→ The task
Needed from the data below: every line from the one with "Kurtosis Core 1.14" up to and including the one with "started by Kurtosis", repeated exactly and with nothing else.

→ Dataset
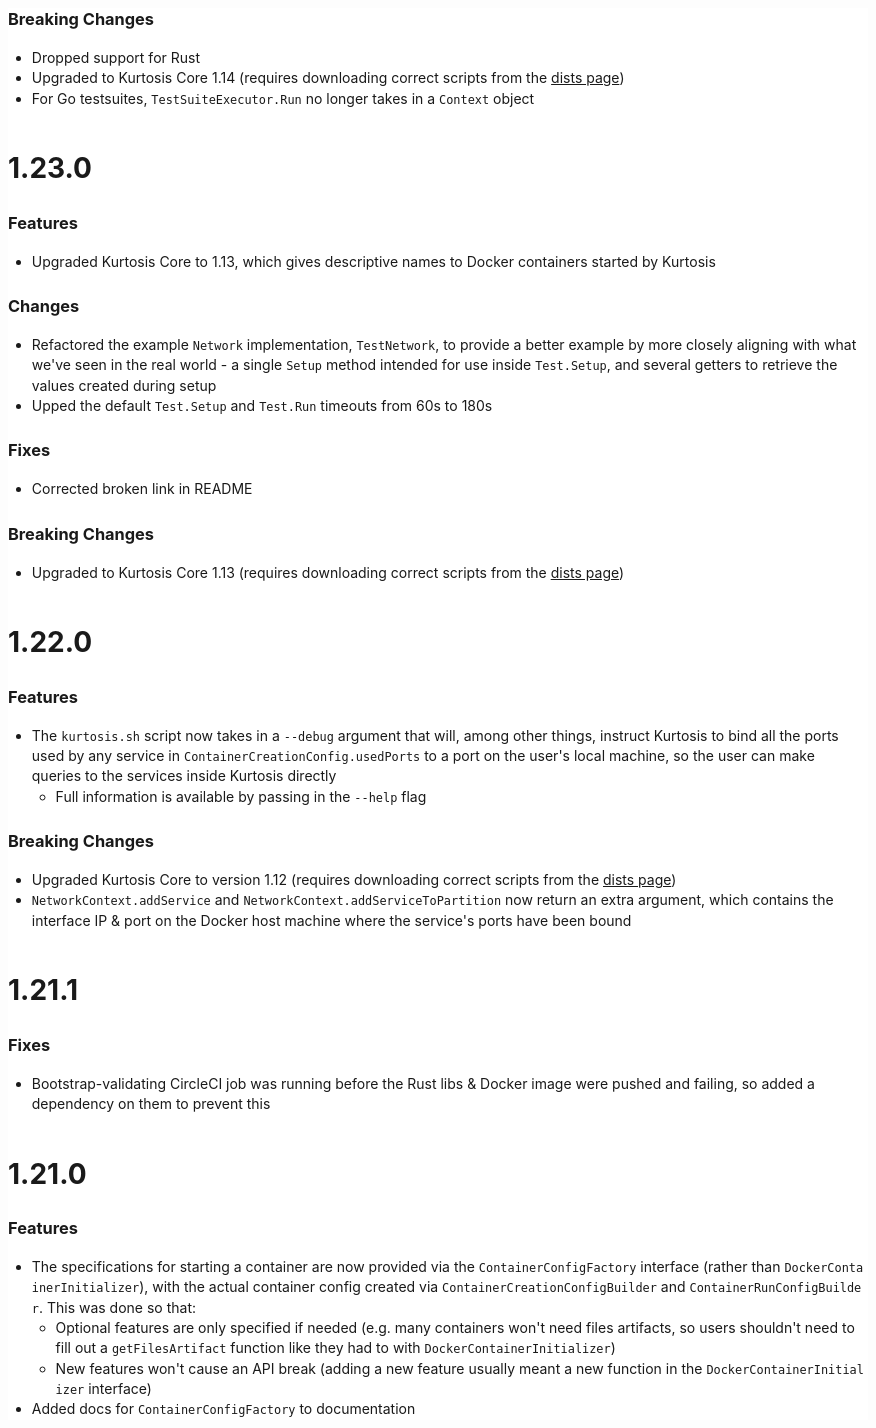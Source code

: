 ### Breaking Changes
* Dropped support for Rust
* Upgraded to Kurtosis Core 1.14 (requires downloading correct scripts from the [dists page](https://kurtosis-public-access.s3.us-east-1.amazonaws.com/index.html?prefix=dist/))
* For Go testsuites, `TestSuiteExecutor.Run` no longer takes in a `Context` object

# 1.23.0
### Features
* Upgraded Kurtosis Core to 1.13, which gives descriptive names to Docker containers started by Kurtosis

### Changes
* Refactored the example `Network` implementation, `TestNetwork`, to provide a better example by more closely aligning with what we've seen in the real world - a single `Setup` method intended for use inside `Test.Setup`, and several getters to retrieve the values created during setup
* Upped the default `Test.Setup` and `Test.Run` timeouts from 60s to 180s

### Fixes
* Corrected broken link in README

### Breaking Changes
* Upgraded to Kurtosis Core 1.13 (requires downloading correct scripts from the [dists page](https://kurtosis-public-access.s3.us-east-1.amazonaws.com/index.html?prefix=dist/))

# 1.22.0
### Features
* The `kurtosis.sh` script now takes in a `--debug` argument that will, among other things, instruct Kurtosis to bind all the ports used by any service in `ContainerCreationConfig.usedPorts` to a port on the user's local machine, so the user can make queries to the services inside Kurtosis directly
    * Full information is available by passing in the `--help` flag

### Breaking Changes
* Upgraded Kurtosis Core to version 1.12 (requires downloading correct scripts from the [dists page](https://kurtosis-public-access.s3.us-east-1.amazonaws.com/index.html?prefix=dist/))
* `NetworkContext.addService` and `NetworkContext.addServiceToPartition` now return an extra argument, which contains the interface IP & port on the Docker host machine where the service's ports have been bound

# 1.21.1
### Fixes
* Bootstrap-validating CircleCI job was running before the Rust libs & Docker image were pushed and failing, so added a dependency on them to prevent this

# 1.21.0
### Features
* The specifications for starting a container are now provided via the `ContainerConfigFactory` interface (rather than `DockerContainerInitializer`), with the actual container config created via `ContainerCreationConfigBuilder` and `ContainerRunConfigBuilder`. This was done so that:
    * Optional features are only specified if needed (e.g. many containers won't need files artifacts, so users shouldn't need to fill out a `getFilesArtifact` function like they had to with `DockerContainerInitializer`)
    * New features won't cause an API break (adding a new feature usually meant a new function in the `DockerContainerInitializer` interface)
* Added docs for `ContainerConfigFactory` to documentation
---
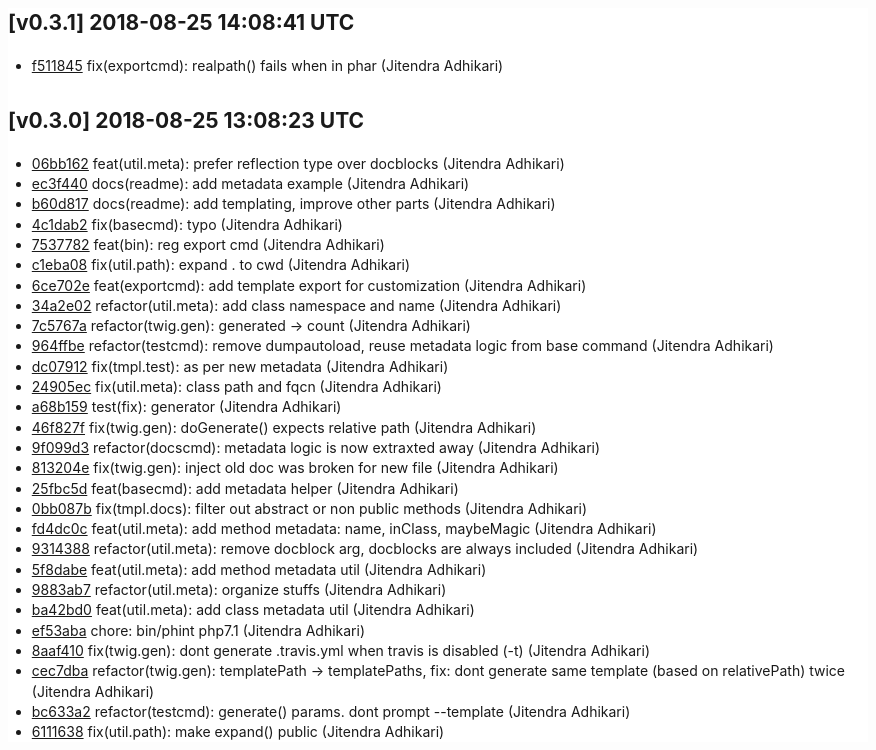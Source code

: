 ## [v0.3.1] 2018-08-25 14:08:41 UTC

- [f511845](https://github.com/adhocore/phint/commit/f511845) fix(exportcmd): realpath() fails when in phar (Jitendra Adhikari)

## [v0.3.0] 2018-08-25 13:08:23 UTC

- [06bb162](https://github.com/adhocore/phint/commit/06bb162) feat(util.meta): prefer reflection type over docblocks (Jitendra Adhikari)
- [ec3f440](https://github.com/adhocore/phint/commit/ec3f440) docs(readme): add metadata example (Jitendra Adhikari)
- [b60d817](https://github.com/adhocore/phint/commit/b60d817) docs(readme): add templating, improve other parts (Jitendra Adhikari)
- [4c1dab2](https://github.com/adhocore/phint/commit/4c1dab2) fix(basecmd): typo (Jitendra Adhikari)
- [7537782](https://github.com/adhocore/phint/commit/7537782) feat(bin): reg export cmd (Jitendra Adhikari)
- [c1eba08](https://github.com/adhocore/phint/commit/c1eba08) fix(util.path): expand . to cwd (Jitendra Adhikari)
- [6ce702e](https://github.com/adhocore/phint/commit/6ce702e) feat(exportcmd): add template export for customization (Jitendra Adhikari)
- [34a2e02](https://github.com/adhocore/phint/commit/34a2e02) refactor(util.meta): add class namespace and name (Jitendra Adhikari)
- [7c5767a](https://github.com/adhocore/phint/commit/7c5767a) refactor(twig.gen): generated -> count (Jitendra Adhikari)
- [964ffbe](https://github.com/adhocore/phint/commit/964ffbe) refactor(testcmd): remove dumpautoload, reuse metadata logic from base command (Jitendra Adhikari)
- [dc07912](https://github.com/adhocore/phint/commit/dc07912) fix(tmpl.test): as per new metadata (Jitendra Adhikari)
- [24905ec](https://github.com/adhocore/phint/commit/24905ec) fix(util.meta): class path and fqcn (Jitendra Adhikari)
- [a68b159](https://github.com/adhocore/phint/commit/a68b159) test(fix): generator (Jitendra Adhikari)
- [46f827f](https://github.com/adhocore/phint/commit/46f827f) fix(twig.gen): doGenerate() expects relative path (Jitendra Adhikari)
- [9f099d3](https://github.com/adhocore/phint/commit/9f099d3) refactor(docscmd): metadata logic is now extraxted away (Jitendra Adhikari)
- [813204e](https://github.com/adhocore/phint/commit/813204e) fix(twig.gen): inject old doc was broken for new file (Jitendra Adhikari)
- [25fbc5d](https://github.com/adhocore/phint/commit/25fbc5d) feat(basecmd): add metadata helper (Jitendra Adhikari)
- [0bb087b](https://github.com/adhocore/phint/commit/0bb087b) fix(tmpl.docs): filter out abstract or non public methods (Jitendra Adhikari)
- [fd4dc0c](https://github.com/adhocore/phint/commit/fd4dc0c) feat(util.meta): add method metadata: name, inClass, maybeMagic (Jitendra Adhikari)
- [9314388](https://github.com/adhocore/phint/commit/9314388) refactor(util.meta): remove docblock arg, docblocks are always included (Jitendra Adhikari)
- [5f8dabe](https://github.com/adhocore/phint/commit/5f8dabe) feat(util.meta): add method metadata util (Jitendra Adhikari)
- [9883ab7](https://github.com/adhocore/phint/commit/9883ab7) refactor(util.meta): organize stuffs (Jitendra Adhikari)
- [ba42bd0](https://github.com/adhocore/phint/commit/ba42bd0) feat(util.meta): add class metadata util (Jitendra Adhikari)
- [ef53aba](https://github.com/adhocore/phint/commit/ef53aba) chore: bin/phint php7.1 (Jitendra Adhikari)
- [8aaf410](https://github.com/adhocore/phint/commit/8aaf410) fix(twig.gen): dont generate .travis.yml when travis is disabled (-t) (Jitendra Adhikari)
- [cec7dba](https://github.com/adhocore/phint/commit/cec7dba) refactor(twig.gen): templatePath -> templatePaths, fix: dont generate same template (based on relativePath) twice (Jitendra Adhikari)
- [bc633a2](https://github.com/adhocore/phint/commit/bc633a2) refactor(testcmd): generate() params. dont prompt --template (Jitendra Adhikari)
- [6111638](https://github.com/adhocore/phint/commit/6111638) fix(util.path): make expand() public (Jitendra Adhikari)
* * *
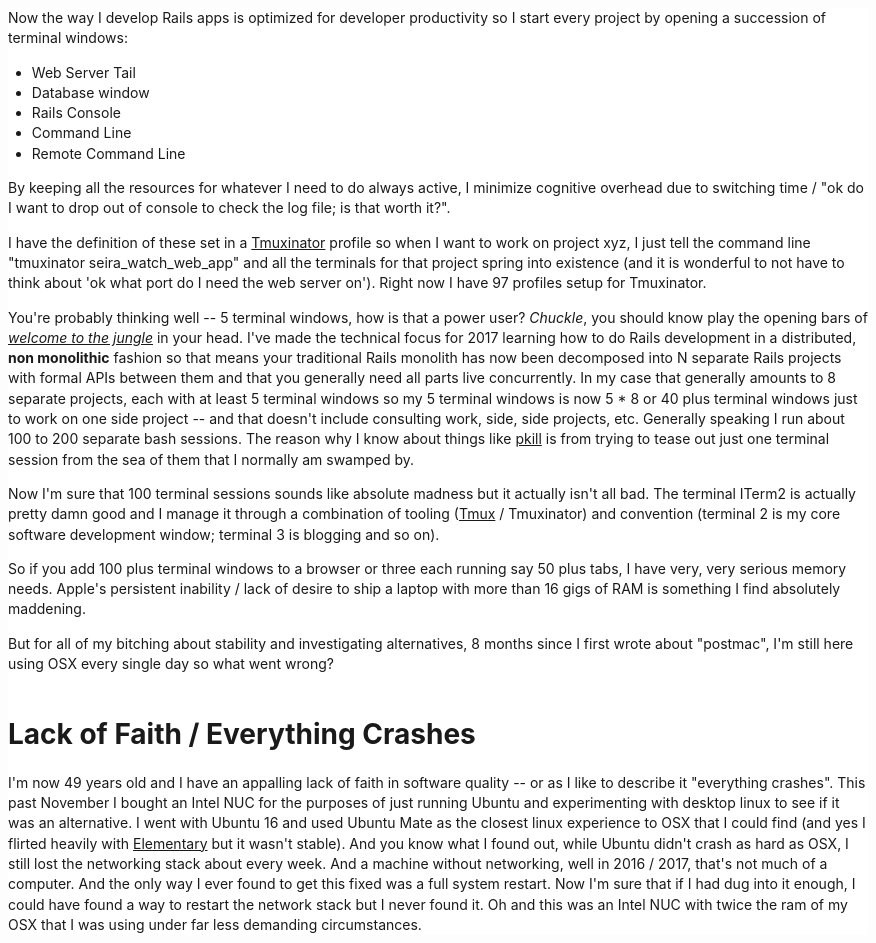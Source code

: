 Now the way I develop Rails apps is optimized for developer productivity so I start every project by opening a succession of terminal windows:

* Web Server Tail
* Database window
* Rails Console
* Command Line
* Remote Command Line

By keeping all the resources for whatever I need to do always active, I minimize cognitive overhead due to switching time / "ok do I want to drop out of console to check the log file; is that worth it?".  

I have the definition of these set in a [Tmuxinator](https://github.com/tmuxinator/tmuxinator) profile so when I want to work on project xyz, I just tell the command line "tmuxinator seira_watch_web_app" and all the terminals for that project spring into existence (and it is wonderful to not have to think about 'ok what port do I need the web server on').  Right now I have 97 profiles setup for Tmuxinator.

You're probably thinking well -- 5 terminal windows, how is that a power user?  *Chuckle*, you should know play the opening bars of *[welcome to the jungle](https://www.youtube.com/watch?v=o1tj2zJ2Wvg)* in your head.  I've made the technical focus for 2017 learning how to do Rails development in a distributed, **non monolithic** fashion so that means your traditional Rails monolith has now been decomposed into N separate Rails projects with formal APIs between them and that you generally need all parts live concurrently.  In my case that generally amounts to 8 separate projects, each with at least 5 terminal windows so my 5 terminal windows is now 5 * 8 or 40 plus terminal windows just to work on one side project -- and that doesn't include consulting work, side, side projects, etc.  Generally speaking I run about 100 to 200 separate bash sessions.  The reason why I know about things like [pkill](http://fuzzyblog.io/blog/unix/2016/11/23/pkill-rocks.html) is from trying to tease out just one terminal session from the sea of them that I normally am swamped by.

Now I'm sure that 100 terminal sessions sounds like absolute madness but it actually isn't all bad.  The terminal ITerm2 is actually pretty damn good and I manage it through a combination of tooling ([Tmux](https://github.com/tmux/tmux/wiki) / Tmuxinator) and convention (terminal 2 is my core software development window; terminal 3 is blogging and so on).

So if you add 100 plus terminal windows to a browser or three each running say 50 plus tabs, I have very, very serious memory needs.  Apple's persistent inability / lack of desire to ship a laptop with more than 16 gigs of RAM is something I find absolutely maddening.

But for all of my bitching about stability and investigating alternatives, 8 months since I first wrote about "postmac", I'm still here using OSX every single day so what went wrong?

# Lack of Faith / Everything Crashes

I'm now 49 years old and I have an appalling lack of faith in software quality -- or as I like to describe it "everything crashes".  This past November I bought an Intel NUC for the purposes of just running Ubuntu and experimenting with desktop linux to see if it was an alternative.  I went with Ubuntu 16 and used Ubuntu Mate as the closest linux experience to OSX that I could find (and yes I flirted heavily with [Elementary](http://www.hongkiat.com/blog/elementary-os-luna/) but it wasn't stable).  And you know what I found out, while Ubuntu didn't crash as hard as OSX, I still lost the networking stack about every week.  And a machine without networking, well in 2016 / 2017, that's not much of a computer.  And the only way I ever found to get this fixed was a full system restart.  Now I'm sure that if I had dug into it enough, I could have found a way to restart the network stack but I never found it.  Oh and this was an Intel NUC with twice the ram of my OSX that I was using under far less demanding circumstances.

→ Task solution
* Upgraded to Kurtosis Core 1.14 (requires downloading correct scripts from the [dists page](https://kurtosis-public-access.s3.us-east-1.amazonaws.com/index.html?prefix=dist/))
* For Go testsuites, `TestSuiteExecutor.Run` no longer takes in a `Context` object

# 1.23.0
### Features
* Upgraded Kurtosis Core to 1.13, which gives descriptive names to Docker containers started by Kurtosis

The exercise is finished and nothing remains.